1. Empathy has been discussed in a lot of places as something journalists need more of, not less of, especially when interviewing sources. Are you saying that journalists shouldn’t be empathetic?
Journalists, like all human beings, absolutely should be empathetic when interacting with people! There’s an important difference, though, between journalists’ behavior and the journalism they produce: journalism that solely appeals to empathy often falls short of its capacity to report accurately about marginalization and marginalized communities. Too often, empathy-drenched stories use marginalized people as “color” for a story without including their perspectives, too.
2. Solidarity sounds a lot like activism. I was told that journalism should steer clear of activism, except in activist publications.
As Nobel Peace Prize winner journalist Maria Ressa said, “Journalism is activism.” Whether journalism is engaging in activism to uphold the status quo or to change it, journalism is unavoidably a form of activism, and has never been a neutral endeavor.
Journalists regularly self-describe as seeking to “change the world” and seeking to “make the world a better place” through reporting. Activism isn’t at odds with journalism – it is at the heart of journalism that matters.
Hear from Anoa Changa, whose reporting exemplifies solidarity reporting.
3. I report on marginalization, but I can’t claim to know about all forms of marginalization. I try to stay apprised of everything, but of course there’s always something I haven’t yet learned about. Should I focus my reporting on issues that I know a lot about? Isn’t that rather narrow?
Solidarity reporting doesn’t mean that a journalist knows everything in advance – instead, solidarity reporting encourages journalists to do what they do best: seek out sources who know. When deciding what to cover, here’s a helpful set of questions to consider: “Is a group of people’s dignity at stake? Is their basic humanity being called into question or disrespected? Who is experiencing this? What do they say about it? How long have they been experiencing this? Why hasn’t it been resolved? Who might have insight into why this is happening?”

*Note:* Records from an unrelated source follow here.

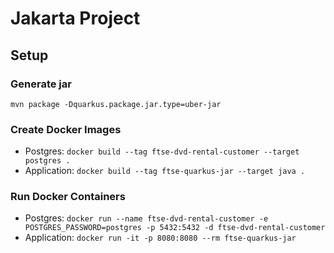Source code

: # Jakarta Project

## Setup

### Generate jar

`mvn package -Dquarkus.package.jar.type=uber-jar`

### Create Docker Images

- Postgres:
`docker build --tag ftse-dvd-rental-customer --target postgres .`
- Application:
`docker build --tag ftse-quarkus-jar --target java .`

### Run Docker Containers

- Postgres:
`docker run --name ftse-dvd-rental-customer -e POSTGRES_PASSWORD=postgres -p 5432:5432 -d ftse-dvd-rental-customer`
- Application:
`docker run -it -p 8080:8080 --rm ftse-quarkus-jar`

4. Journalists are already frequently attacked by readers, politicians, and critics who view their reporting as too politicized. If our readers are asking for neutral reporting, why would we give them solidarity reporting?
No reporting is neutral. Whether you’re republishing the mayor’s speech or amplifying protestors’ demands, all reporting involves judgments. Frustration and dissatisfaction with news reporting is not going away, but it does open up space for news organizations to reflect and reassess how they report.

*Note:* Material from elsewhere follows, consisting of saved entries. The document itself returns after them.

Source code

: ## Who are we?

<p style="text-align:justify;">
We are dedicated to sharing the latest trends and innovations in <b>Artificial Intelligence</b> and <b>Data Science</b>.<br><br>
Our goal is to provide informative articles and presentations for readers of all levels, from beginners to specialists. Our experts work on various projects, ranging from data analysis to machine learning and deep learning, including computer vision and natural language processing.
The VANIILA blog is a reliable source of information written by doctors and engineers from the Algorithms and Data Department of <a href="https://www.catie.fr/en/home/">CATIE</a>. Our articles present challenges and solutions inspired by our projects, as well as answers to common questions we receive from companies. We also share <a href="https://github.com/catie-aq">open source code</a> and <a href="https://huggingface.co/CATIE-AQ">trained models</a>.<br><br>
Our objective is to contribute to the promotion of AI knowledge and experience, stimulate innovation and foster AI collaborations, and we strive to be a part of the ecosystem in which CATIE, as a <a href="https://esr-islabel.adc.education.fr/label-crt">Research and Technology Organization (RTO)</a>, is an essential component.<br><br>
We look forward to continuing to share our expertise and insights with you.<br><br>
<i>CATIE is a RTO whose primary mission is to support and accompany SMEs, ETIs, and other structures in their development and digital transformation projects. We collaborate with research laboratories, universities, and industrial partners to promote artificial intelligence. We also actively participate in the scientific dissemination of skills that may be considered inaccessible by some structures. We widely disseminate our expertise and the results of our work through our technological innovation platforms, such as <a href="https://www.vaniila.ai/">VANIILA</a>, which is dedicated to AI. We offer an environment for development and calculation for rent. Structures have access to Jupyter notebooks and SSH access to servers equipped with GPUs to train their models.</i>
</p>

5. I would love to do more solidarity reporting, but my editor is never going to agree. Even using the word “solidarity” might even get me fired. At the same time, I recognize how regular quoting practices amplify people who have institutional power while further marginalizing those who do not – which is not why I got into journalism. What would you suggest I do?
Try emphasizing accuracy in your conversations with your editor. Is it accurate to only quote people with official titles talking about marginalization, without including people experiencing marginalization? Is it rigorous reporting to rely on officials to provide the whole story? Try to offer specific reasons a source, frame, or hook is more accurate than the “standard” version would be.
Also, it’s worth keeping in mind that one-sided stories are rarely held up as glowing examples of strong reporting – while solidarity reporting receives journalism prizes for impact and public service.